National Vote in Pakistan: "The Biggest Theft of an Election Since the 1970s"

UPDATE: From Reuters' "Pakistan's Imran Khan declares victory, on verge of becoming prime minister":
With 48 percent of the total vote counted, Khan’s PTI was listed by the ECP in its provisional results as leading in 113 of 272 contested National Assembly constituencies.
Sharif’s PML-N was ahead in 64 constituencies, and the PPP, led by the son of assassinated two-time prime minister Benazir Bhutto, led in 42 constituencies.

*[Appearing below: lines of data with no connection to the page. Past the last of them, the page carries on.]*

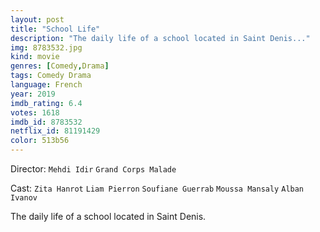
 ```yaml
---
layout: post
title: "School Life"
description: "The daily life of a school located in Saint Denis..."
img: 8783532.jpg
kind: movie
genres: [Comedy,Drama]
tags: Comedy Drama 
language: French
year: 2019
imdb_rating: 6.4
votes: 1618
imdb_id: 8783532
netflix_id: 81191429
color: 513b56
---
```

Director: `Mehdi Idir` `Grand Corps Malade`  

Cast: `Zita Hanrot` `Liam Pierron` `Soufiane Guerrab` `Moussa Mansaly` `Alban Ivanov` 

The daily life of a school located in Saint Denis.
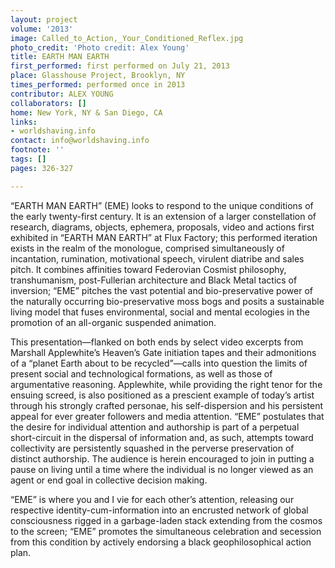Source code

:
 ```yaml
---
layout: project
volume: '2013'
image: Called_to_Action,_Your_Conditioned_Reflex.jpg
photo_credit: 'Photo credit: Alex Young'
title: EARTH MAN EARTH
first_performed: first performed on July 21, 2013
place: Glasshouse Project, Brooklyn, NY
times_performed: performed once in 2013
contributor: ALEX YOUNG
collaborators: []
home: New York, NY & San Diego, CA
links:
- worldshaving.info
contact: info@worldshaving.info
footnote: ''
tags: []
pages: 326-327

---
```


“EARTH MAN EARTH” (EME) looks to respond to the unique conditions of the early twenty-first century. It is an extension of a larger constellation of research, diagrams, objects, ephemera, proposals, video and actions first exhibited in “EARTH MAN EARTH” at Flux Factory; this performed iteration exists in the realm of the monologue, comprised simultaneously of incantation, rumination, motivational speech, virulent diatribe and sales pitch. It combines affinities toward Federovian Cosmist philosophy, transhumanism, post-Fullerian architecture and Black Metal tactics of inversion; “EME” pitches the vast potential and bio-preservative power of the naturally occurring bio-preservative moss bogs and posits a sustainable living model that fuses environmental, social and mental ecologies in the promotion of an all-organic suspended animation.

This presentation—flanked on both ends by select video excerpts from Marshall Applewhite’s Heaven’s Gate initiation tapes and their admonitions of a “planet Earth about to be recycled”—calls into question the limits of present social and technological formations, as well as those of argumentative reasoning. Applewhite, while providing the right tenor for the ensuing screed, is also positioned as a prescient example of today’s artist through his strongly crafted personae, his self-dispersion and his persistent appeal for ever greater followers and media attention. “EME” postulates that the desire for individual attention and authorship is part of a perpetual short-circuit in the dispersal of information and, as such, attempts toward collectivity are persistently squashed in the perverse preservation of distinct authorship. The audience is herein encouraged to join in putting a pause on living until a time where the individual is no longer viewed as an agent or end goal in collective decision making.

“EME” is where you and I vie for each other’s attention, releasing our respective identity-cum-information into an encrusted network of global consciousness rigged in a garbage-laden stack extending from the cosmos to the screen; “EME” promotes the simultaneous celebration and secession from this condition by actively endorsing a black geophilosophical action plan.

Although Khan still appeared likely to fall short of the 137 seats needed for a majority in the National Assembly, he should have no problems finding coalition partners from smaller parties and independents.
[snip] 
Investors welcomed Khan's election success, with Pakistan's benchmark 100-share index .KSE surging as much as 1.9 percent to 42,136 points in early trade, before closing 1.8 percent up. Analysts said there was relief Khan was unlikely to have to rely on major opposition parties in a messy coalition.
Khan has promised an “Islamic welfare state” and cast his populist campaign as a battle to topple a predatory political elite hindering development in the impoverished nation of 208 million, where the illiteracy rate hovers above 40 percent.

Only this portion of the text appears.